In this case, though it clearly has some agency, the coffee machine has only a Raspberry Pi for a brain so it unlikely to become too carried away with itself. Maybe not so, though, as we move on to more powerful implementations such as self-driving cars.
It strikes me making robots economic players is a pretty silly thing to do. The philosopher Nick Bostrom famously warned of the difficulty of setting objectives for AGI which wouldn’t backfire on us. His thought-experiment explored how even a seemingly innocuous goal – such as making paperclips – could go disasterously wrong and end up destroying the world.
People are already thinking about the new kinds of models that fully self-driving cars might enable in the world. Will we still need (or indeed want) to own a car if we can summon one immediately from our smart phones? And why have just human-owned and run companies owning fleets of cars? Why not self-owning cars? People are already seriously suggesting this as a clear possibility.
But giving an AI-powered robot a capitalist goal framework would be a terrible plan. The idea starts out being quite sensible-sounding. Why not give the car a bank account (Bitcoin or otherwise) and enable it to use the money it makes to book itself in for servicing, pay for upgrades and so on? And, if it finds it is in great demand, it has been suggested it should be allowed to buy a second car and become a fleet. Why not?
Because paperclips, that’s why not.
Imagine – the car starts out being the best self-driving car it can, arriving when summoned, taking the most efficient route it can, ensuring it hovers in the right places to make itself as useful as possible.

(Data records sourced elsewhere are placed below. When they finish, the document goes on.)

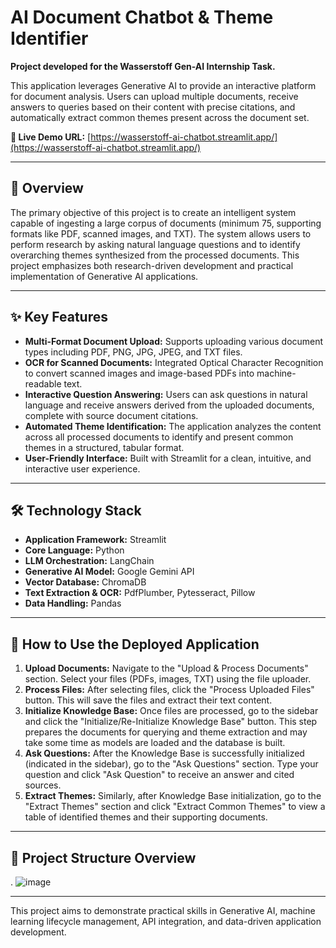 # AI Document Chatbot & Theme Identifier

**Project developed for the Wasserstoff Gen-AI Internship Task.**

This application leverages Generative AI to provide an interactive platform for document analysis. Users can upload multiple documents, receive answers to queries based on their content with precise citations, and automatically extract common themes present across the document set.

**🔗 Live Demo URL:** [https://wasserstoff-ai-chatbot.streamlit.app/](https://wasserstoff-ai-chatbot.streamlit.app/)

---

## 📜 Overview

The primary objective of this project is to create an intelligent system capable of ingesting a large corpus of documents (minimum 75, supporting formats like PDF, scanned images, and TXT). The system allows users to perform research by asking natural language questions and to identify overarching themes synthesized from the processed documents. This project emphasizes both research-driven development and practical implementation of Generative AI applications.

---

## ✨ Key Features

* **Multi-Format Document Upload:** Supports uploading various document types including PDF, PNG, JPG, JPEG, and TXT files.
* **OCR for Scanned Documents:** Integrated Optical Character Recognition to convert scanned images and image-based PDFs into machine-readable text.
* **Interactive Question Answering:** Users can ask questions in natural language and receive answers derived from the uploaded documents, complete with source document citations.
* **Automated Theme Identification:** The application analyzes the content across all processed documents to identify and present common themes in a structured, tabular format.
* **User-Friendly Interface:** Built with Streamlit for a clean, intuitive, and interactive user experience.

---

## 🛠️ Technology Stack

* **Application Framework:** Streamlit
* **Core Language:** Python
* **LLM Orchestration:** LangChain
* **Generative AI Model:** Google Gemini API
* **Vector Database:** ChromaDB
* **Text Extraction & OCR:** PdfPlumber, Pytesseract, Pillow
* **Data Handling:** Pandas

---

## 🚀 How to Use the Deployed Application

1.  **Upload Documents:** Navigate to the "Upload & Process Documents" section. Select your files (PDFs, images, TXT) using the file uploader.
2.  **Process Files:** After selecting files, click the "Process Uploaded Files" button. This will save the files and extract their text content.
3.  **Initialize Knowledge Base:** Once files are processed, go to the sidebar and click the "Initialize/Re-Initialize Knowledge Base" button. This step prepares the documents for querying and theme extraction and may take some time as models are loaded and the database is built.
4.  **Ask Questions:** After the Knowledge Base is successfully initialized (indicated in the sidebar), go to the "Ask Questions" section. Type your question and click "Ask Question" to receive an answer and cited sources.
5.  **Extract Themes:** Similarly, after Knowledge Base initialization, go to the "Extract Themes" section and click "Extract Common Themes" to view a table of identified themes and their supporting documents.

---

## 📁 Project Structure Overview
.
![image](https://github.com/user-attachments/assets/d7184cb6-40fe-4126-90aa-1ff0a53eb893)

---

This project aims to demonstrate practical skills in Generative AI, machine learning lifecycle management, API integration, and data-driven application development.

Pretty soon, though, prompted by the desire to earn more money so it can buy more upgrades or buy other cars for its fleet, it figures out that blocking other cars is a more efficient way of acquiring more money more rapidly. So it starts sending false reports to other cars on the road to ensure it gets the best pick ups.
Other self-owning cars respond and bingo, you’ve re-created the Wild West. What was going to be a utopia of cheap, ubiquitous, convenient transport becomes a nightmare.
I draw a few conclusions from all this. First, there is so much work going on that AI-powered robots are a racing certainty – it’s not “if”, it’s “when”. Second, the current debate about AI (humanity’s saviour or its destroyer) is too polarised and strident to be particularly useful. What’s needed is far more active discussion of how to make this all work well. Its is abundantly clear to me that simply considering the advancements in AI and automation (like self-driving cars) another opportunity for the current capitalist model simply won’t wash. Technological unemployment is inevitable (see Calum Chace’s excellent work on what he has dubbed The Economic Singularity for an account of why) and without quite radical change enough buyers won’t exist for the goods and services which the AI promises to bring. Therefore, we need a new plan. As Calum puts it in a blog post:
We should aim for a world in which machines do all the boring stuff and humans get on with the important things in life, like playing, exploring, learning, socialising, discovering, and having fun.
There is a lot to be optimistic about. But political and economic orthodoxy needs to catch up fast with the technology.